[Dnsmasq-discuss] DNSSEC in dnsmasq's parent zone
Uwe Kleine-König
uwe+dnsmasq at kleine-koenig.org
Sat Jan 18 21:56:35 UTC 2025
Hello Simon,
On 1/18/25 16:06, Simon Kelley wrote:
> I'm having a little difficulty understanding exactly what's going on in
> your description, but I think I understand the underlying problem, and
> I've demonstrated it and fixed it here, so I'm hoping it will fix your
> case too.
>
> What causes the problem is that when dnsmasq gets a query in forwarder
> mode for a zone which it's authoritative for, it answers the query
> itself instead of forwarding it.
>
> The alternative to that is to forward the query to the configured
> upstream recursor, which will recurse and ask dnsmasq in authoritative
> mode. The recursor will then return the answer to dnsmasq acting as
> forwarder and the answer will get returned to the original requestor.

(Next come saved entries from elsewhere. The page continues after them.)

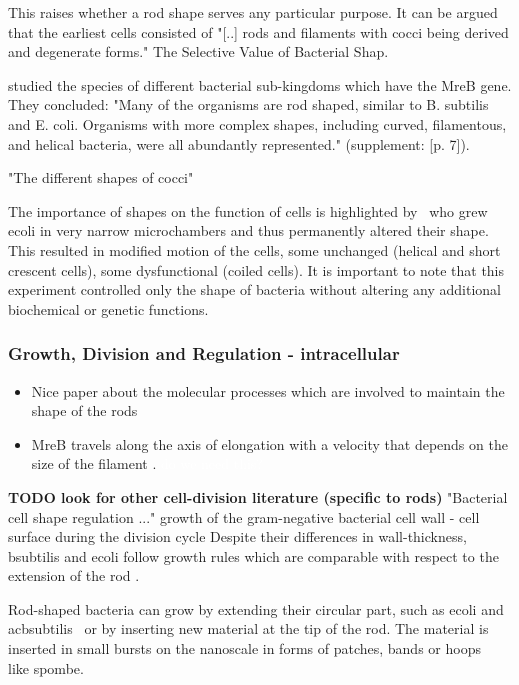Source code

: \documentclass{article}
\newcommand{\todo}[1]{\colorbox{WildStrawberry}{\textcolor{white}{#1}}}
\begin{document}
This raises whether a rod shape serves any particular purpose.
It can be argued that the earliest cells consisted of "[..] rods and filaments with cocci being
derived and degenerate forms." \cite{Young2006} The Selective Value of Bacterial Shap.

\cite{Jones2001} studied the species of different bacterial sub-kingdoms which have the MreB gene.
They concluded: "Many of the organisms are rod shaped, similar to B. subtilis and E. coli.
Organisms with more complex shapes, including curved, filamentous, and helical bacteria, were all abundantly represented." \cite{Jones2001} (supplement: [p. 7]).

\cite{Zapun2008} "The different shapes of cocci"

The importance of shapes on the function of cells is highlighted by~\cite{Takeuchi2005} who grew
\ac{ecoli} in very narrow microchambers and thus permanently altered their shape.
This resulted in modified motion of the cells, some unchanged (helical and short crescent cells),
some dysfunctional (coiled cells).
It is important to note that this experiment controlled only the shape of bacteria without altering
any additional biochemical or genetic functions.

\subsubsection{Growth, Division and Regulation - intracellular}

\begin{itemize}
    \item \cite{DenBlaauwen2008} Nice paper about the molecular processes which are involved to maintain the shape of the rods
    \item MreB travels along the axis of elongation with a velocity that depends on the size of the filament \cite{Olshausen2013}. \todo{do we need this?}
\end{itemize}

\textbf{TODO look for other cell-division literature (specific to rods)} 
\cite{Lleo1990} "Bacterial cell shape regulation ..." \cite{Cooper1991}   growth of the gram-negative bacterial cell wall - cell surface during the division cycle 
Despite their differences in wall-thickness, \ac{bsubtilis} and \ac{ecoli} follow growth rules which are
comparable with respect to the extension of the rod \cite{Chang2014}.

Rod-shaped bacteria can grow by extending their circular part, such as \ac{ecoli} and ac{bsubtilis}~\cite{Errington2020} or by inserting new material at the tip of the rod.
The material is inserted in small bursts on the nanoscale in forms of patches, bands or hoops~\cite{DePedro2003} like \ac{spombe}.
\end{document}

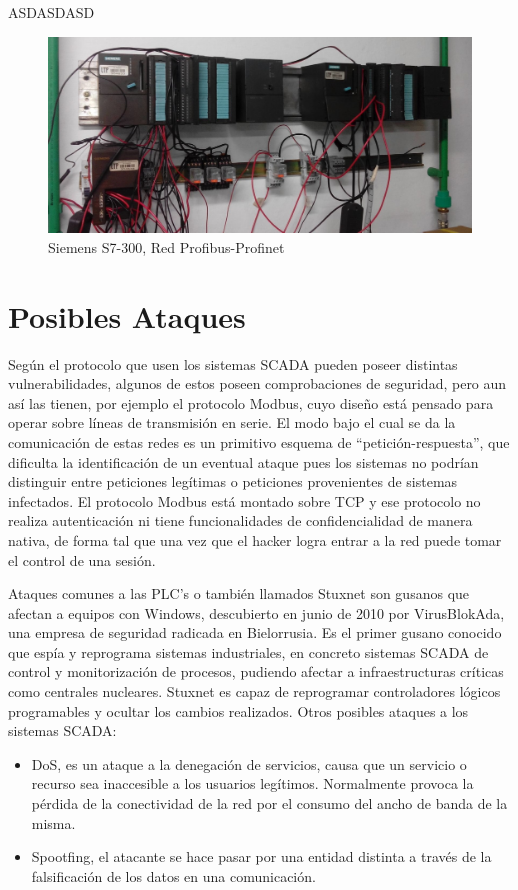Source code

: \documentclass[jou,apacite]{apa6}   %
\begin{document}
ASDASDASD
\begin{figure}[htb]
\centering
\includegraphics[scale=0.2]{images/s73002.jpg}
\caption{Siemens S7-300, Red Profibus-Profinet} \label{fig:s73002}
\end{figure}

\section{Posibles Ataques}
Según el protocolo que usen los sistemas SCADA pueden poseer distintas vulnerabilidades, algunos de estos poseen comprobaciones de seguridad, pero aun así las tienen, por ejemplo el protocolo Modbus, cuyo diseño está pensado para operar sobre líneas de transmisión en serie. El modo bajo el cual se da la comunicación de estas redes es un primitivo esquema de “petición-respuesta”, que dificulta la identificación de un eventual ataque pues los sistemas no podrían distinguir entre peticiones legítimas o peticiones provenientes de sistemas infectados. El protocolo Modbus está montado sobre TCP y ese protocolo no realiza autenticación ni tiene funcionalidades de confidencialidad de manera nativa, de forma tal que una vez que el hacker logra entrar a la red puede tomar el control de una sesión.

Ataques comunes a las PLC’s o también llamados Stuxnet son gusanos que afectan a equipos con Windows, descubierto en junio de 2010 por VirusBlokAda, una empresa de seguridad radicada en Bielorrusia. Es el primer gusano conocido que espía y reprograma sistemas industriales, en concreto sistemas SCADA de control y monitorización de procesos, pudiendo afectar a infraestructuras críticas como centrales nucleares. 
Stuxnet es capaz de reprogramar controladores lógicos programables y ocultar los cambios realizados. 
Otros posibles ataques a los sistemas SCADA:

\begin{itemize}
\item DoS, es un ataque a la denegación de servicios, causa que un servicio o recurso sea inaccesible a los usuarios legítimos. Normalmente provoca la pérdida de la conectividad de la red por el consumo del ancho de banda de la misma.
\item Spootfing, el atacante se hace pasar por una entidad distinta a través de la falsificación de los datos en una comunicación.
\end{itemize}
\end{document}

> That gives the correct answer, but uses more bandwidth and takes longer,
> so answering directly is the right thing to do; almost always.
>
> The problem arises when the parent of the delegated zone is DNSSEC
> signed and the client is doing DNSSEC validation, as delv does in your
> example. We can assume that the delegated zone is NOT signed, since
> dnsmasq doesn't provide facilities for DNSSEC in auth mode.
>
> For explanation, assume that the parent zone is example.com, and
> dnsmasq.example.com is delegated to dnsmasq with a suitable NS record.
>
> delv will work down the chain of trust, starting at the root, and get as
> far as example.com is gets to the delegation to dnsmasq.example.com,
> notes it's a new zone, and therefore asks for a DS record for
> dnsmasq.example.com. dnsmasq.example.com is not signed, so what it gets
> is a signed proof that the DS record for dnsmasq.example.com doesn't
> exist. It can now return data from dnsmasq.example.com which is not
> DNSSEC signed, no problem. The DNSSEC standard specifies that DS records
> comes from the parent auth server, so the recursor will ask the auth
> server for the example.com domain for the DS record for
> dnsmasq.example.com, and that is able to provide the signed proof of
> non-existence.
>
> The above works fine with any recursive server, but not via dnsmasq as a
> forwarder when dnsmasq is also authoritative. The reason is that when
> dnsmasq gets the query for DS dnsmasq.example.com, it notes that it is
> authoritative for dnsmasq.example.com and returns the answer directly.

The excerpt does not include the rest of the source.